Comecei por deitá-la. Colocá-la à minha mercê. Fazia questão de a torturar tanto ou mais do que ela tinha feito a mim. Afastei-lhe as pernas e elevei-as. Estava ao meu dispor.

 

 

O meu primeiro ataque foi deslizar os meus dedos pela seu sexo molhado e aberto. Estava deveras excitada. Senti-a estremecer ao aperceber-se do meu inesperado toque. Fiz o mesmo no seu peito. Fazia questão de me movimentar silenciosamente para que não pudesse antecipar o golpe seguinte. Senti o interior das suas coxas. Ferviam. Deslizei até sentir o seu suco nos meus dedos. Assim que estavam bem melosos, levei-os aos seus lábios. Ela recebeu-os com gulodice, abrindo os lábios e sugando o seu próprio néctar avidamente.

 

 

Era altura de trocar de arma. Na calha estava agora a boca.

Usei especificamente a língua, numa simples passagem pelos seus lábios, com gosto e perfume de sexo feminino. O próximo alvo a abater era um dos seios, começando por baixo, subindo depois até ao mamilo, onde me demorei mais um pouco, com movimentos verticais, sentido-o endurecer à medida que o estimulava.

 

 

Continuei a minha demanda para sul, determinado em tomar o monte de Vénus. Era depilado e macio, como eu gosto. Tinha primeiro de assegurar o perímetro, antes de entrar. Assim o fiz. Com leves movimentos linguais, segui para sudoeste do monte, mesmo junto à virilha. Os seus arrepios eram um incentivo. Continuei para sul, até chegar à fronteira entre o sexo e o botão de rosa. Demorei-me mais um pouco. Não porque fosse mais difícil de tomar, mas sim para tornar a vitória final mais fácil. Como estava a gostar daquela batalha. Era tempo de fechar o círculo. Faltava-me conquistar o lado direito, antes de atacar o centro com toda a artilharia disponível.

 

 

Assegurado o perímetro, era tempo de atacar o principal baluarte. Aquele sexo seria meu e sentiria-o a latejar na minha boca. Lambi-o de baixo para cima, num movimento único.
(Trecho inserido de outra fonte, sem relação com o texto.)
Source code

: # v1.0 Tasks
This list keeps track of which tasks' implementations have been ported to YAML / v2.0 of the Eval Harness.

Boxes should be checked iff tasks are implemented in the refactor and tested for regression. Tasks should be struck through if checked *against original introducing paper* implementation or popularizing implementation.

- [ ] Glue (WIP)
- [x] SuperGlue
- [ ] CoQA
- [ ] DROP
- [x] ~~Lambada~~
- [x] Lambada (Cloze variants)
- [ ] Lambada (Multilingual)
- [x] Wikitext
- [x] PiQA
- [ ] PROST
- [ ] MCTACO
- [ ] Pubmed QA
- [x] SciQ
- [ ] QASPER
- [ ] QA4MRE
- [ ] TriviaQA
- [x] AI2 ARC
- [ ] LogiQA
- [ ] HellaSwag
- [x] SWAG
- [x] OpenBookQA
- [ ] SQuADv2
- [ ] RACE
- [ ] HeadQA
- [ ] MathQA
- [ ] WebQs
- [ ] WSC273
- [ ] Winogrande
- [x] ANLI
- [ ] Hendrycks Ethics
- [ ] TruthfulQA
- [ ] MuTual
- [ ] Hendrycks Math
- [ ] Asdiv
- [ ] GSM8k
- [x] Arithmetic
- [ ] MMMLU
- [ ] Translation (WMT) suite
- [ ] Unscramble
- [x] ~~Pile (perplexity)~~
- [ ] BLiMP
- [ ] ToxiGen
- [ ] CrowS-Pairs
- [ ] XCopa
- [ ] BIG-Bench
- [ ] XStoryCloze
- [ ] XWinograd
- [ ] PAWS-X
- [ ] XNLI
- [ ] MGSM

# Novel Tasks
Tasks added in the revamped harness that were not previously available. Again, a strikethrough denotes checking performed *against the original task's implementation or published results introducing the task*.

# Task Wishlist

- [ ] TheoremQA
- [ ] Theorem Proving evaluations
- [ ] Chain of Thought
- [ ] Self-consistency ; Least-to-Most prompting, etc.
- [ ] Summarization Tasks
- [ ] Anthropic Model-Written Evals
Sento o seu saber na minha boca. Voltei a fazê-lo. Voltou a estremecer. Ah como é bom saber que aquela mulher, orgulhosa no prazer que infligia, estava agora a deliciar-se com o prazer que eu lhe infligia. Mas isso não era satisfação suficiente para mim. Tinha de a deixar nua, descontrolada, desprotegida.

Espalhei todo o seu suco pelo clitóris, descendo até ao ânus, lubrificando toda a área. Aquela mistura de sensações estava a produzir o efeito desejado. Ela contorcia-se de prazer e era tempo de ir até ao fim.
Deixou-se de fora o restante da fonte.